Records provided: Begin
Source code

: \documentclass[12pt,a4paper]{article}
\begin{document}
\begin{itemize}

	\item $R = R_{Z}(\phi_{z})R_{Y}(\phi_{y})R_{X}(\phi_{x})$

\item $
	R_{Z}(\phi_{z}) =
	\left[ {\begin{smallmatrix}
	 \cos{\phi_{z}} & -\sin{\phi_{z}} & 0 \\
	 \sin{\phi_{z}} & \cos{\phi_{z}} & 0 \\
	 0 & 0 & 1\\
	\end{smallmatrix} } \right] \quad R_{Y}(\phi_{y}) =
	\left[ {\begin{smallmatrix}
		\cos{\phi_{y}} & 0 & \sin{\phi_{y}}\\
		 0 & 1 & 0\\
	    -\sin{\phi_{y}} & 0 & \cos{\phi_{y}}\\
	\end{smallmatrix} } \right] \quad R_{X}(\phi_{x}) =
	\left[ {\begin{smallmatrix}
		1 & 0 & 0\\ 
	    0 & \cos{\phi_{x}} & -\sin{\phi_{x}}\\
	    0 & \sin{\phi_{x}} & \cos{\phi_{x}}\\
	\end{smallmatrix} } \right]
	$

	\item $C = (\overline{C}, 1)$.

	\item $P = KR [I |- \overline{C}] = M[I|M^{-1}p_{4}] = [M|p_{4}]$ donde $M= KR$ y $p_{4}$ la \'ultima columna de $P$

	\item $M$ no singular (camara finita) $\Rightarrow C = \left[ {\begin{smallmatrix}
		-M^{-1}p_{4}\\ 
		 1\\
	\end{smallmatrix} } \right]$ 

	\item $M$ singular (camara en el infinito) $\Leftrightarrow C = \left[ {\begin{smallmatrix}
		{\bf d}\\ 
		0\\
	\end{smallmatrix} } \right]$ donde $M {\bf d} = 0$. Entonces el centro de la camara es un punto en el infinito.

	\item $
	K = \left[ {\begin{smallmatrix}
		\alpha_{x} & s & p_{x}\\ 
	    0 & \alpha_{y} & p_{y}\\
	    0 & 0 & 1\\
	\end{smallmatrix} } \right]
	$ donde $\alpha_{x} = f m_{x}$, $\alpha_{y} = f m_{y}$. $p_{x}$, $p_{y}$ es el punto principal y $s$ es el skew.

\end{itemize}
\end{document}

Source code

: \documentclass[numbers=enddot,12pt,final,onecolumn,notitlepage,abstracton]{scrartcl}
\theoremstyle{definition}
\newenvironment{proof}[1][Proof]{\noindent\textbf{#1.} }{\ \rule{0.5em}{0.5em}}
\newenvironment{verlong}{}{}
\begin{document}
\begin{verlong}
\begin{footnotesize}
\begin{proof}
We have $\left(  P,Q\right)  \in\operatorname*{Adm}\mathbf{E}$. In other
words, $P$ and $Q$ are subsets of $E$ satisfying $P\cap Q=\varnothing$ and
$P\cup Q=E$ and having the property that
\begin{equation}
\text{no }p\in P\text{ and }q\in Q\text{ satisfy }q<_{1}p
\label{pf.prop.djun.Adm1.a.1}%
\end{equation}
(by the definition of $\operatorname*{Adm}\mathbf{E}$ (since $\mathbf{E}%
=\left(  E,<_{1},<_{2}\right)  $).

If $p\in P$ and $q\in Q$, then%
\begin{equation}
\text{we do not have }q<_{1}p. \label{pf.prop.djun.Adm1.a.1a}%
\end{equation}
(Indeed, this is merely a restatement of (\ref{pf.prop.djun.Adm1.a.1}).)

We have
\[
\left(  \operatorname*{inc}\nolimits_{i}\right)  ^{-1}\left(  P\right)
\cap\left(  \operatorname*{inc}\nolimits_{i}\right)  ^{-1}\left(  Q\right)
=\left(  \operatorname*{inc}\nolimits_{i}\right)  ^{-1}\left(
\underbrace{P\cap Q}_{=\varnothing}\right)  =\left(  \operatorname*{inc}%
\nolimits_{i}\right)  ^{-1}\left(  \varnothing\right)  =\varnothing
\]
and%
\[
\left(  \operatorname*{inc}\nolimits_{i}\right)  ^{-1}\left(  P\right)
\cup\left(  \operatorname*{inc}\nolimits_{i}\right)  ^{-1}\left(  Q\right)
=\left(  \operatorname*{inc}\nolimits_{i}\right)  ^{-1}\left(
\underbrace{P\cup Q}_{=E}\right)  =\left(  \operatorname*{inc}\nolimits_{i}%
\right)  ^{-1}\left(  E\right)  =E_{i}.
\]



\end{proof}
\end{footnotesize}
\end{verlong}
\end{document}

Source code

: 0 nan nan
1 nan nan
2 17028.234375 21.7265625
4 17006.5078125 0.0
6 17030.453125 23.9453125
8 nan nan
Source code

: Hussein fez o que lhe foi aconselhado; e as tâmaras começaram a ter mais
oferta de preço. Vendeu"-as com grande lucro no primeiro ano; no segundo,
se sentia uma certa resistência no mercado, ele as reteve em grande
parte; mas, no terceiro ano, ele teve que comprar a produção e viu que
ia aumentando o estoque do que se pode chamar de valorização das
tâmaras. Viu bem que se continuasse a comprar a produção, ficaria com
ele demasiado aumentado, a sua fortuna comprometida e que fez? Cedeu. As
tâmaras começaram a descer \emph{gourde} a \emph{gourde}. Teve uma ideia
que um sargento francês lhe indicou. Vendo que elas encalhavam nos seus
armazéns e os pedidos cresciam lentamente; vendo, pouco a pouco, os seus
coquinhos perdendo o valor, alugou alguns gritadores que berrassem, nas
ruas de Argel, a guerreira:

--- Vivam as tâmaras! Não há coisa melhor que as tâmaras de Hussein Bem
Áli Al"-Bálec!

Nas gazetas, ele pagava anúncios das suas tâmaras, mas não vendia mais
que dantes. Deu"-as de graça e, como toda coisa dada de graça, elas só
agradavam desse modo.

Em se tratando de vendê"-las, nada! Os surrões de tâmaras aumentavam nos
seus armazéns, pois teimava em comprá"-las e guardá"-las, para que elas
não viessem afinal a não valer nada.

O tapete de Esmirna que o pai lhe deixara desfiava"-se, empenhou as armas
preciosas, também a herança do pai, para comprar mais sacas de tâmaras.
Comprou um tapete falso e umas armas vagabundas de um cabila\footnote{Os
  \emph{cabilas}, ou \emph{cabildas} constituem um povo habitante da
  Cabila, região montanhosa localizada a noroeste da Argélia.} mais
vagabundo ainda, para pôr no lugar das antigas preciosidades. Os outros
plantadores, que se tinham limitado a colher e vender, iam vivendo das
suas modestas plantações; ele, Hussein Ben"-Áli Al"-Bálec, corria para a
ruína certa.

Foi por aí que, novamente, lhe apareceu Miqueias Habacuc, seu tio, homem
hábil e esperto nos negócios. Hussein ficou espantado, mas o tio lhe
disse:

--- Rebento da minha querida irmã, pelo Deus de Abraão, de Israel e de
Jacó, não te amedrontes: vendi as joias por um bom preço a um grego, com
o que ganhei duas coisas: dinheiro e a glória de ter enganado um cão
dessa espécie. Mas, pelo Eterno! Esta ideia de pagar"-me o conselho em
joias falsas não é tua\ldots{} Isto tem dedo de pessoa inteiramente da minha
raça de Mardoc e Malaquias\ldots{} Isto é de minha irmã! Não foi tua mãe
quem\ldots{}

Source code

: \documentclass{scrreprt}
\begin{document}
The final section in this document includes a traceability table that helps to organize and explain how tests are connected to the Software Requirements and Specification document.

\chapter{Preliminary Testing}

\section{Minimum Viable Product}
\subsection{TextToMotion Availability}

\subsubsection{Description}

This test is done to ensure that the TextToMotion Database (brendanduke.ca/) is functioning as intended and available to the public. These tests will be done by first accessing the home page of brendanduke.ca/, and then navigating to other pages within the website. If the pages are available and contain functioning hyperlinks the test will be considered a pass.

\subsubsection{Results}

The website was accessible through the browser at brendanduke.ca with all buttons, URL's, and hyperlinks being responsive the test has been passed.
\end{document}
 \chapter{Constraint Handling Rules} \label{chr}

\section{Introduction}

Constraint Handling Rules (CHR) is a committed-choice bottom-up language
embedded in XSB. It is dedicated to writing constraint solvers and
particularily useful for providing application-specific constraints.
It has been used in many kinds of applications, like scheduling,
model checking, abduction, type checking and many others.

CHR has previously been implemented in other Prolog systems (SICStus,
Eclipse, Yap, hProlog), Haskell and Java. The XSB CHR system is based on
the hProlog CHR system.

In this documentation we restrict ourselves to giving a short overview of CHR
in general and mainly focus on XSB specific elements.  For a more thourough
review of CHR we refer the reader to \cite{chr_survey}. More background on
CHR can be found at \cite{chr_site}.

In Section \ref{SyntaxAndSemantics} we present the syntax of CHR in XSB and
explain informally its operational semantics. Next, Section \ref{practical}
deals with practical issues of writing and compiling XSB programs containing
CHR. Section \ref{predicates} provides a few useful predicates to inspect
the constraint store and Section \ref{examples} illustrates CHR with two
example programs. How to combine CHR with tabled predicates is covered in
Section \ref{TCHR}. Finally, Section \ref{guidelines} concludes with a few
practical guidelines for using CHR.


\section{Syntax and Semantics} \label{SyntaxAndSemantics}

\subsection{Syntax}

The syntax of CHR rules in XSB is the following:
Records provided: End
Task item:
From the entries above, extract each line containing "cite".

Answer to this task:
review of CHR we refer the reader to \cite{chr_survey}. More background on
CHR can be found at \cite{chr_site}.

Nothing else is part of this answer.